The answer must be every line of the records in which the string "public" appears.

-*-*-

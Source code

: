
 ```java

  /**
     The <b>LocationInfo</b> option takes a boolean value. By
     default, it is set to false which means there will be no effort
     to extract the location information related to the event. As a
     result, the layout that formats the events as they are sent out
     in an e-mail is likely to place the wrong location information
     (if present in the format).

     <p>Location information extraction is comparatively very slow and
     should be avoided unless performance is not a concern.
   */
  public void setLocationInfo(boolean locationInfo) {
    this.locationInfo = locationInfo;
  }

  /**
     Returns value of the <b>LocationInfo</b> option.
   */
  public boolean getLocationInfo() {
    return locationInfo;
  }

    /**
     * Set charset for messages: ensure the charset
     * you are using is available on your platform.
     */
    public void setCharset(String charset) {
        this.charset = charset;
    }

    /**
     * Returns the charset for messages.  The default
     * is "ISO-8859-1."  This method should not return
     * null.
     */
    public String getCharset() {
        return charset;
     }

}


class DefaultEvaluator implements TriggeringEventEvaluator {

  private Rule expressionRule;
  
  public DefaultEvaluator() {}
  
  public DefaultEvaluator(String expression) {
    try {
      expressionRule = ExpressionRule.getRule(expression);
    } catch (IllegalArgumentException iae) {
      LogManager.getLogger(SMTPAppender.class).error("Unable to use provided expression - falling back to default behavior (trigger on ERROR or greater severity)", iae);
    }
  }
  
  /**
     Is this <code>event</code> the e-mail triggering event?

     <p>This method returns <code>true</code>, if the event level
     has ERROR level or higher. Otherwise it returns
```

-*-*-

Task result.
  public void setLocationInfo(boolean locationInfo) {
  public boolean getLocationInfo() {
    public void setCharset(String charset) {
    public String getCharset() {
  public DefaultEvaluator() {}
  public DefaultEvaluator(String expression) {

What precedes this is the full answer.